RICHMOND COUNTY – In the United States, drug overdoses will kill more people this year than guns and automobile accidents combined. Dr. Tommy Jarrell, Richmond County Health Director backed up this claim by recently noted that, “for people under the age of 50 Drug overdose is now the leading cause of death.”
Richmond County, while in a very rural part of North Carolina, is following the nationwide pattern of a significant increase in opioid and heroin addiction.
Opioids are a class of drug that are medically prescribed by doctors to control pain. Opioids include painkillers such as: morphine, methadone, Buprenorphine, hydrocodone, and oxycodone. Heroin is an illegal form of an opioid. Opioid drugs sold under brand names include: OxyContin, Percocet, Vicodin, Percodan, Tylox and Demerol, to name a few.
Prescriptions for opioids are on the rise. As shown in the graph at the top of the article, there were enough prescriptions of opioid drugs dispensed in Richmond County in 2016 for every man, woman and child in the County to have 132 pills each.
“Nationwide in 2016, there were over 97 million people who took prescription pain killers,” Jarrell said.
Prescription drug use is continuing to go up as well as heroin use (See graph above). The prescription opioids are becoming more difficult to obtain and expensive, so people are resorting to the cheaper and more readily available heroin.
“Meanwhile people are beginning to turn to heroin because it is a lot cheaper to get and easier to get on the street as well as being more potent,” Jarrell continued. “People can get a bigger high on heroin than on some of the prescription drugs.”
Fentanyl is another very potent pain killer. Use of this drug has increased dramatically in the last few years. According to the CDC, fentanyl is 50-100 times more potent than morphine. Typically prescribed in patch and lozenge form for extreme pain conditions such as in advanced stages of cancer, it is finding its way to the streets for illegal abuse.
The statistics for drug deaths in Richmond County is alarming as well.
“The death rate per 100,000 population for Richmond County is 18.8 and for the state is 12.2,” Jarrell stated. “We are on the higher side of the state average; we’re not the highest in the state, but we are on the higher side”.
Recently President Trump spoke out on the subject declaring the opioid crisis, “a public health emergency”. Trump stated, “we can be the generation that ends the opioid epidemic.”
North Carolina Governor Roy Cooper signed into law the STOP Act in June 2017. The act will impact how nurse practitioners and physicians’ assistants prescribe controlled substances. Another provision in the law will mandate quicker reporting of prescriptions being filled at pharmacies to prevent individuals from being able to receive multiple doses.
Starting in January 2018, there will be limitations on prescriptions for acute pain (five to seven days). Beginning in January 2020, new rules will also go into effect for electronic prescribing of medications.
“It’s going to take everyone to address this issue,” Jarrell continued. “I don’t think there’s a family anywhere that hasn’t been impacted in some way by drug abuse. As a community, we have got to address it.”

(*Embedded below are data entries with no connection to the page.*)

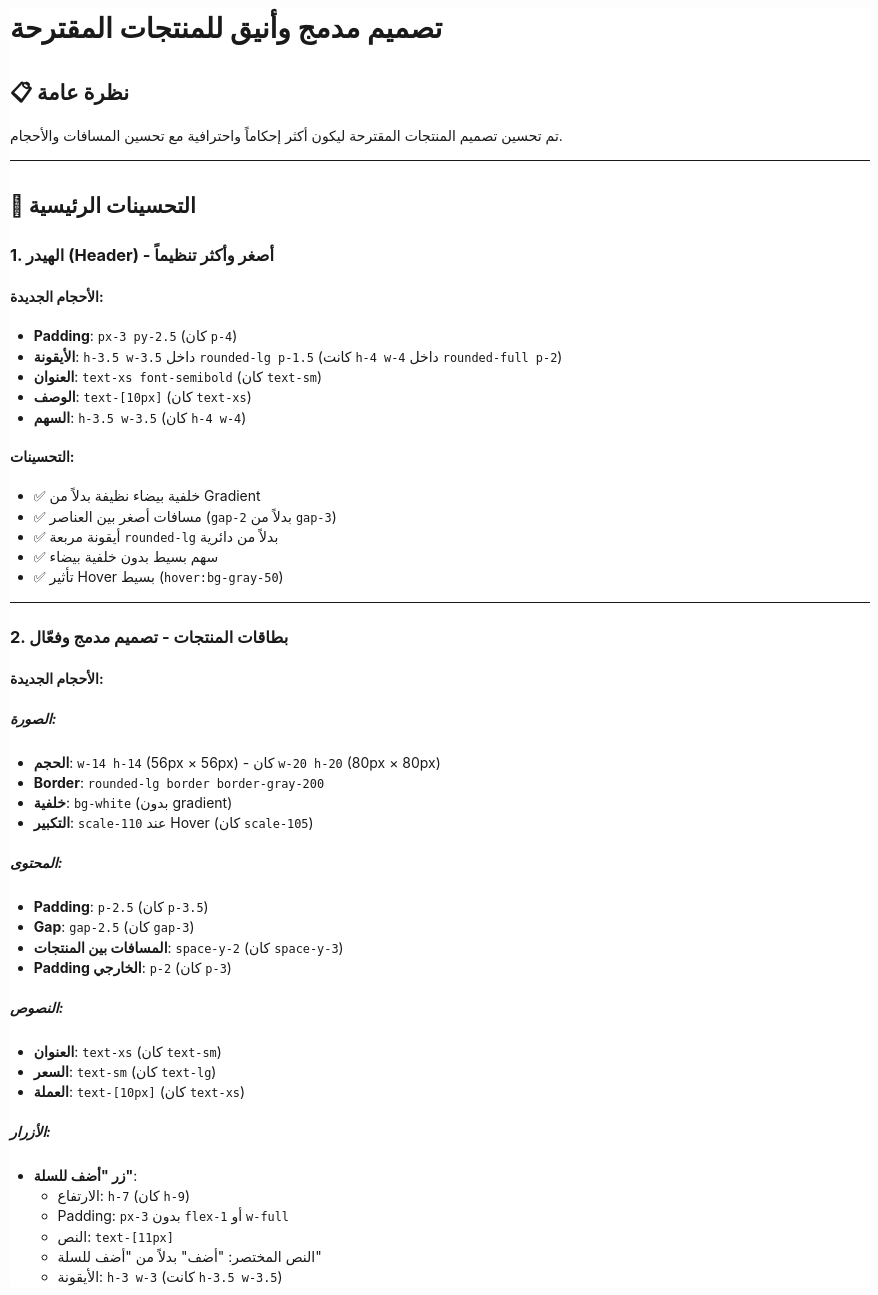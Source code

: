 # تصميم مدمج وأنيق للمنتجات المقترحة

## 📋 نظرة عامة
تم تحسين تصميم المنتجات المقترحة ليكون أكثر إحكاماً واحترافية مع تحسين المسافات والأحجام.

---

## 🎨 التحسينات الرئيسية

### 1. **الهيدر (Header)** - أصغر وأكثر تنظيماً

#### الأحجام الجديدة:
- **Padding**: `px-3 py-2.5` (كان `p-4`)
- **الأيقونة**: `h-3.5 w-3.5` داخل `rounded-lg p-1.5` (كانت `h-4 w-4` داخل `rounded-full p-2`)
- **العنوان**: `text-xs font-semibold` (كان `text-sm`)
- **الوصف**: `text-[10px]` (كان `text-xs`)
- **السهم**: `h-3.5 w-3.5` (كان `h-4 w-4`)

#### التحسينات:
- ✅ خلفية بيضاء نظيفة بدلاً من Gradient
- ✅ مسافات أصغر بين العناصر (`gap-2` بدلاً من `gap-3`)
- ✅ أيقونة مربعة `rounded-lg` بدلاً من دائرية
- ✅ سهم بسيط بدون خلفية بيضاء
- ✅ تأثير Hover بسيط (`hover:bg-gray-50`)

---

### 2. **بطاقات المنتجات** - تصميم مدمج وفعّال

#### الأحجام الجديدة:

##### الصورة:
- **الحجم**: `w-14 h-14` (56px × 56px) - كان `w-20 h-20` (80px × 80px)
- **Border**: `rounded-lg border border-gray-200`
- **خلفية**: `bg-white` (بدون gradient)
- **التكبير**: `scale-110` عند Hover (كان `scale-105`)

##### المحتوى:
- **Padding**: `p-2.5` (كان `p-3.5`)
- **Gap**: `gap-2.5` (كان `gap-3`)
- **المسافات بين المنتجات**: `space-y-2` (كان `space-y-3`)
- **Padding الخارجي**: `p-2` (كان `p-3`)

##### النصوص:
- **العنوان**: `text-xs` (كان `text-sm`)
- **السعر**: `text-sm` (كان `text-lg`)
- **العملة**: `text-[10px]` (كان `text-xs`)

##### الأزرار:
- **زر "أضف للسلة"**:
  - الارتفاع: `h-7` (كان `h-9`)
  - Padding: `px-3` بدون `flex-1` أو `w-full`
  - النص: `text-[11px]`
  - النص المختصر: "أضف" بدلاً من "أضف للسلة"
  - الأيقونة: `h-3 w-3` (كانت `h-3.5 w-3.5`)
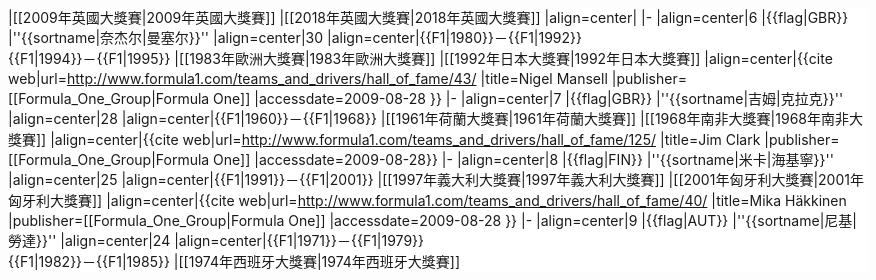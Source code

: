 |[[2009年英國大獎賽|2009年英國大獎賽]]
|[[2018年英國大獎賽|2018年英國大獎賽]]
|align=center|<ref name="formula2"/>
|-
|align=center|6
|{{flag|GBR}}
|''{{sortname|奈杰尔|曼塞尔}}''
|align=center|30
|align=center|{{F1|1980}}－{{F1|1992}}<br />{{F1|1994}}－{{F1|1995}}
|[[1983年歐洲大獎賽|1983年歐洲大獎賽]]
|[[1992年日本大獎賽|1992年日本大獎賽]]
|align=center|<ref>{{cite web|url=http://www.formula1.com/teams_and_drivers/hall_of_fame/43/ |title=Nigel Mansell |publisher=[[Formula_One_Group|Formula One]] |accessdate=2009-08-28 }}</ref>
|-
|align=center|7
|{{flag|GBR}}
|''{{sortname|吉姆|克拉克}}''
|align=center|28
|align=center|{{F1|1960}}－{{F1|1968}}
|[[1961年荷蘭大獎賽|1961年荷蘭大獎賽]]
|[[1968年南非大獎賽|1968年南非大獎賽]]
|align=center|<ref>{{cite web|url=http://www.formula1.com/teams_and_drivers/hall_of_fame/125/ |title=Jim Clark |publisher=[[Formula_One_Group|Formula One]] |accessdate=2009-08-28}}</ref>
|-
|align=center|8
|{{flag|FIN}}
|''{{sortname|米卡|海基寧}}''
|align=center|25
|align=center|{{F1|1991}}－{{F1|2001}}
|[[1997年義大利大獎賽|1997年義大利大獎賽]]
|[[2001年匈牙利大獎賽|2001年匈牙利大獎賽]]
|align=center|<ref>{{cite web|url=http://www.formula1.com/teams_and_drivers/hall_of_fame/40/ |title=Mika Häkkinen |publisher=[[Formula_One_Group|Formula One]] |accessdate=2009-08-28 }}</ref>
|-
|align=center|9
|{{flag|AUT}}
|''{{sortname|尼基|勞達}}''
|align=center|24
|align=center|{{F1|1971}}－{{F1|1979}}<br />{{F1|1982}}－{{F1|1985}}
|[[1974年西班牙大獎賽|1974年西班牙大獎賽]]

Locally, the Drug Endanger Family Task Force has been created to bring people together to help solve the drug problem. The task force is made up of people from the department of social services, the health department, Sandhill’s Center, private providers, law enforcement, emergency medical services, Samaritan’s Colony, as well as others from the community.
As for local treatment options, Samaritan’s Colony, which has been in operation for 42 years, offers a 28-day treatment program (male only). While they have limited space with only 12 beds available, they will put those who want to join the program on a waiting list which currently has a backlog of about three weeks.
“We started as an alcoholics-only treatment program,” said Harold Pearson, a staff member of 37 years. “But along came marijuana, and then crack in the early 90s, and now close to 75 percent of our referrals are people whose primary problem is opioid addiction.
“We never refuse someone for their inability to pay,” Pearson continued. “We operate on a sliding fee scale that allows people to pay based on ability. There are a lot of rewards in this work along with significant heartbreak.
“We see people in recovery doing well, or guys who went through this program that are married and went on to have children who are now finishing college,” Pearson concluded. “And we can see the cycle of addiction has been broken in that family. That’s really rewarding and a great feeling.”
This Thursday, the Attorney General for North Carolina, Josh Stein, will hold a press conference on the opioid crisis at the Richmond County Courthouse. The press conference is set for 3 p.m. and the RO will have extensive coverage of the event.